A perda dos vínculos comunitários existentes no período feudal foi progressivamente substituída pela fantasia de um indivíduo «sem necessidade dos outros» (incluindo o mundo natural que o sustenta). Com este pano de fundo histórico em mente, analisamos a natureza enganosa do atual mito da «liberdade individual irrestrita».
O ser humano enfrenta hoje condições críticas: não só não é livre, como os poderosos instrumentos atuais de subjetivação (manipulados e orientados para a sustentação do sistema) conseguiram instalar uma confusão entre liberdade e isolamento, por um lado, e entre liberdade e submissão ao sistema neoliberal, por outro.
Defendemos, ao contrário, que a prevalência do amor na comunidade humana interdependente é o que sustenta a liberdade possível numa vida vinculada ao entorno que lhe pertence e ao qual pertence.

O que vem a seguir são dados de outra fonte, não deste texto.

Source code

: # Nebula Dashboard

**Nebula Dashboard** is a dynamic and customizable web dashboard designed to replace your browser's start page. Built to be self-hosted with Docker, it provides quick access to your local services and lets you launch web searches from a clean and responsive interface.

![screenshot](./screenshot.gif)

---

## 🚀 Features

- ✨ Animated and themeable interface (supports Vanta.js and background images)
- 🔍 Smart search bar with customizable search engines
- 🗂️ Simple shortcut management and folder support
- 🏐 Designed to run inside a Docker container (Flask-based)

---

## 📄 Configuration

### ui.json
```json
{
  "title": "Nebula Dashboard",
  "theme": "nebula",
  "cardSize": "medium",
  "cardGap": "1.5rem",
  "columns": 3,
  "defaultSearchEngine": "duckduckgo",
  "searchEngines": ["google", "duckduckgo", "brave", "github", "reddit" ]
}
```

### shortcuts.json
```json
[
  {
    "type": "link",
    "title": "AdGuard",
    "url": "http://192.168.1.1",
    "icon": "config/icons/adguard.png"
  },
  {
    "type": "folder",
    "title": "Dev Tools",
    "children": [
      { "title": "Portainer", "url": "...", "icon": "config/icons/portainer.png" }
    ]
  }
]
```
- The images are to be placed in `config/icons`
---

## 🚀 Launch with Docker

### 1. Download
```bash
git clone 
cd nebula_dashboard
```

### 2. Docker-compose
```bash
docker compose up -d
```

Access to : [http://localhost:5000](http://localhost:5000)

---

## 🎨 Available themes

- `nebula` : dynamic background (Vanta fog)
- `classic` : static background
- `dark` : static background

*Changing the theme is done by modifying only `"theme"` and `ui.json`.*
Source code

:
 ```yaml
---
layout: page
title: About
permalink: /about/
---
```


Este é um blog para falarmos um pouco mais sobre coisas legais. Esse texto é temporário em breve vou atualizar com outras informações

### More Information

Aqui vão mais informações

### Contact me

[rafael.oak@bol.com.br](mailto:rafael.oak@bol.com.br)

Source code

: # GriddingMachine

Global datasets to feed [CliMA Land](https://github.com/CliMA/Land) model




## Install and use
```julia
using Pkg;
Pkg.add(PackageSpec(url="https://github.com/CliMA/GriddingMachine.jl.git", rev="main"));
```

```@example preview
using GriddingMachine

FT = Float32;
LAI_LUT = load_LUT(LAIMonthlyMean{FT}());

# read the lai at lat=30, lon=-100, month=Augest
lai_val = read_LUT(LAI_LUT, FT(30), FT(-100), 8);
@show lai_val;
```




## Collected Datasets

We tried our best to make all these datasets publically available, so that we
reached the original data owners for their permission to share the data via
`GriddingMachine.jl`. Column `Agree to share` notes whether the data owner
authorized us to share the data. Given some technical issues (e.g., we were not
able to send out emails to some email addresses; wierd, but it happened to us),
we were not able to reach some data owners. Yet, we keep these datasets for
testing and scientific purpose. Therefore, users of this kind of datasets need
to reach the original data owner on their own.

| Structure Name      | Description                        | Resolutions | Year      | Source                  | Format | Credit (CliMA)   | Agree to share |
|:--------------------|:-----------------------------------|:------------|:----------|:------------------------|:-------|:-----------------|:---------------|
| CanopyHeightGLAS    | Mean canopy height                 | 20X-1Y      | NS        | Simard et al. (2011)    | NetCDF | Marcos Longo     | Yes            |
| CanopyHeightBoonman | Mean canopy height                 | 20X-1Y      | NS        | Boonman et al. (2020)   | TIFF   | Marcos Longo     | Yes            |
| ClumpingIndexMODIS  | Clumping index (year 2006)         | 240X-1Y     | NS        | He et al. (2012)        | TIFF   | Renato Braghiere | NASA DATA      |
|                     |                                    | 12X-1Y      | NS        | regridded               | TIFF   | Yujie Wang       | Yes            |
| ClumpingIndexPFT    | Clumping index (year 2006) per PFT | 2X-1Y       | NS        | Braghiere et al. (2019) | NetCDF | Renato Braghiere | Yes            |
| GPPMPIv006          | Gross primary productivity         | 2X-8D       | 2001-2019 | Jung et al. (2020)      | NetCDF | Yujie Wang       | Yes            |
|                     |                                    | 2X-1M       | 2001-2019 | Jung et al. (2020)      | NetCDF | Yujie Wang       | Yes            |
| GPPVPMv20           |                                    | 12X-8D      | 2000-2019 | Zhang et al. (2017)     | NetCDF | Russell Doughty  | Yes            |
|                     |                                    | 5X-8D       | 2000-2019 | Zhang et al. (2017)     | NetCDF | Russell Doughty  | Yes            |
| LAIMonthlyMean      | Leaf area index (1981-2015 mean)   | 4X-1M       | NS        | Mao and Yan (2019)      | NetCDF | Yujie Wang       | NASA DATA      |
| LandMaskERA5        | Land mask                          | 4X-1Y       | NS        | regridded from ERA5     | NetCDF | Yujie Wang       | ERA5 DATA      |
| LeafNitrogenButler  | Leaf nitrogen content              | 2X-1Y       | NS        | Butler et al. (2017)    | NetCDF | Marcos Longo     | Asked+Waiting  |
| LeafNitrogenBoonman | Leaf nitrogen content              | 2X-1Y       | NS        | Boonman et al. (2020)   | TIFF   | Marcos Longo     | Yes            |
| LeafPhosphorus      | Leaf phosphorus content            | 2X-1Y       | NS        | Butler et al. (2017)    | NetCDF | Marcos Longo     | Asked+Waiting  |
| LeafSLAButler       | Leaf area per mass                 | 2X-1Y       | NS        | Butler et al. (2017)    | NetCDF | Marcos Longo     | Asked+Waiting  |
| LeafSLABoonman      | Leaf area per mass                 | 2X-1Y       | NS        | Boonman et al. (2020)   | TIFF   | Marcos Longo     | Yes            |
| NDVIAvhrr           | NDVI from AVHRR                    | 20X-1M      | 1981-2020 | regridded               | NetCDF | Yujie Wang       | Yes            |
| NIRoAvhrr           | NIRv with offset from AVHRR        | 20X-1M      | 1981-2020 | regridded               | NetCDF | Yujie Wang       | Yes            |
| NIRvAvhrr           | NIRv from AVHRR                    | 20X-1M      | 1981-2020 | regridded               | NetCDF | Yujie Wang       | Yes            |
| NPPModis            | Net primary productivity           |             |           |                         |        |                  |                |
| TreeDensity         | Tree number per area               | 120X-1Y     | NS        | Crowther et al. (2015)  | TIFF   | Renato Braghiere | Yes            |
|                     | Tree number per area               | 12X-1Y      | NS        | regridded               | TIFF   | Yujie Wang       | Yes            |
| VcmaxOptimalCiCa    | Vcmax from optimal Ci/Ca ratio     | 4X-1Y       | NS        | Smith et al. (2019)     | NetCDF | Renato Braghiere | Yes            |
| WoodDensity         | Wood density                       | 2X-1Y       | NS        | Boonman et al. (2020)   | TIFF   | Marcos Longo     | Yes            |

Concluímos apresentando a nossa ideia de «liberdade pensável». Esta permite-nos articular o que consideramos ser o desafio vital para a comunidade psicanalítica: sonhar, criar e fazer em favor de uma transformação que nos permita fundar uma nova utopia onde nossos vínculos sejam propícios à prevalência do amoroso dentro de nós e entre nós.